197.252 Homestead tax deferral.— (1) Any person who is entitled to claim homestead tax exemption under s. 196.031(1) may apply to defer payment of a portion of the combined total of the ad valorem taxes, non-ad valorem assessments, and interest accumulated on a tax certificate. Any applicant who is entitled to receive the homestead tax exemption but has waived it for any reason shall furnish a certificate of eligibility to receive the exemption. Such certificate shall be prepared by the county property appraiser upon request of the taxpayer. (2)(a) Approval of an application for homestead tax deferral shall defer the combined total of ad valorem taxes and non-ad valorem assessments:
1. Which exceeds 5 percent of the applicant’s household income for the prior calendar year if the applicant is younger than 65 years old;
12. Which exceeds 3 percent of the applicant’s household income for the prior calendar year if the applicant is 65 years old or older; or 13. In its entirety if the applicant’s household income:
a. For the previous calendar year is less than $10,000; or
b. Is less than the designated amount for the additional homestead exemption under s. 196.075 and the applicant is 65 years old or older.

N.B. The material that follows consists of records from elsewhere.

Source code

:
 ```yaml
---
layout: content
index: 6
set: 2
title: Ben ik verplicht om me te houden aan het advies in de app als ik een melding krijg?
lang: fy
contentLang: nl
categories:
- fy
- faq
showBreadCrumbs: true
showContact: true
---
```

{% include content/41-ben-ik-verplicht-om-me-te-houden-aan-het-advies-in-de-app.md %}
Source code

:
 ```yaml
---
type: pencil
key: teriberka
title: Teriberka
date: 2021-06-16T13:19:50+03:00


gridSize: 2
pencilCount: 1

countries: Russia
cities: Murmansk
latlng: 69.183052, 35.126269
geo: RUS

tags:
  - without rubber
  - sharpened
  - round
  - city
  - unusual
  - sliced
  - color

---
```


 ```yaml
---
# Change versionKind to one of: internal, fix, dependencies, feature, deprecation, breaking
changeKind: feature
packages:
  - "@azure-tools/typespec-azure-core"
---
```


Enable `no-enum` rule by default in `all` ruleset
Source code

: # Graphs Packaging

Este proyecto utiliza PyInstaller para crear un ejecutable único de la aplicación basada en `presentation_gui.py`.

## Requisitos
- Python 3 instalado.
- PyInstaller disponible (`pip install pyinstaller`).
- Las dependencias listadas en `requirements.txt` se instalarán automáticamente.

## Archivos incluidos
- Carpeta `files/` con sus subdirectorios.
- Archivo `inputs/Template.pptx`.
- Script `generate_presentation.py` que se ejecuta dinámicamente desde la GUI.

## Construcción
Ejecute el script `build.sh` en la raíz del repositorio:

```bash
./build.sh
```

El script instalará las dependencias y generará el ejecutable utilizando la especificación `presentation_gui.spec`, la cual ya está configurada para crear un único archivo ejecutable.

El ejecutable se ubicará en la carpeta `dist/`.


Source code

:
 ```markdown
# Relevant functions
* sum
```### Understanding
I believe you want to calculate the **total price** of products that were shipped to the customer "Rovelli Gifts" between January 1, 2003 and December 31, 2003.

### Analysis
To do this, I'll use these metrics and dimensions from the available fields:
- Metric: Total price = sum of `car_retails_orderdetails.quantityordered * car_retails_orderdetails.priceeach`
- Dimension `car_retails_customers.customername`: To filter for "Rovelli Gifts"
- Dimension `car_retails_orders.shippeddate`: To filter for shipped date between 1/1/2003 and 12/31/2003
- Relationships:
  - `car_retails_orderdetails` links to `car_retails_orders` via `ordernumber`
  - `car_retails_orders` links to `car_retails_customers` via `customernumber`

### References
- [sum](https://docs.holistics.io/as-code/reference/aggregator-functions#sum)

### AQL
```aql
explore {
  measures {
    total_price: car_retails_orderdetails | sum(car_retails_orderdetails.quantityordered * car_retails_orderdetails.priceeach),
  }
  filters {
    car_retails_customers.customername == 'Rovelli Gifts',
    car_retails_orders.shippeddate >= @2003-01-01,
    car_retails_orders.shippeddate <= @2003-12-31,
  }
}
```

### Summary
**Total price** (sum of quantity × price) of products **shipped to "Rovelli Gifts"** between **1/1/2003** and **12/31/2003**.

(b) The household income of an applicant who applies for a tax deferral before the end of the calendar year in which the taxes and non-ad valorem assessments are assessed shall be for the current year, adjusted to reflect estimated income for the full calendar year period. The estimate of a full year’s household income shall be made by multiplying the household income received to the date of application by a fraction, the numerator being 365 and the denominator being the number of days expired in the calendar year to the date of application.
(3) The property appraiser shall promptly notify the tax collector if there is a change in ownership or the homestead exemption has been denied on property that has been granted a tax deferral.
History.—s. 3, ch. 77-301; s. 2, ch. 78-161; s. 20, ch. 79-334; s. 145, ch. 85-342; s. 1, ch. 89-328; s. 1007, ch. 95-147; s. 5, ch. 98-139; s. 1, ch. 2006-47; s. 8, ch. 2006-69; s. 7, ch. 2007-339; s. 15, ch. 2011-151; s. 3, ch. 2012-57.
1Note.—Section 7, ch. 2007-339, amended s. 197.252(2)(b); s. 1, ch. 2007-339, provided authorization for adoption of emergency rules to implement ch. 2007-339. Section 15, ch. 2011-151, deleted paragraph (2)(b) and added substantially similar material at subparagraphs (2)(a)2. and 3. Section 1, ch. 2007-339, provides that:
“(1) The executive director of the Department of Revenue is authorized, and all conditions are deemed met, to adopt emergency rules under ss. 120.536(1) and 120.54(4), Florida Statutes, for the purpose of implementing this act.
“(2) In anticipation of implementing this act, the executive director of the Department of Revenue is authorized, and all conditions are deemed met, to adopt emergency rules under ss. 120.536(1) and 120.54(4), Florida Statutes, for the purpose of making necessary changes and preparations so that forms, methods, and data records, electronic or otherwise, are ready and in place if sections 3 through 9 and sections 10, 12, and 14 . . . of this act become law.
“(3) Notwithstanding any other provision of law, such emergency rules shall remain in effect for 18 months after the date of adoption and may be renewed during the pendency of procedures to adopt rules addressing the subject of the emergency rules.”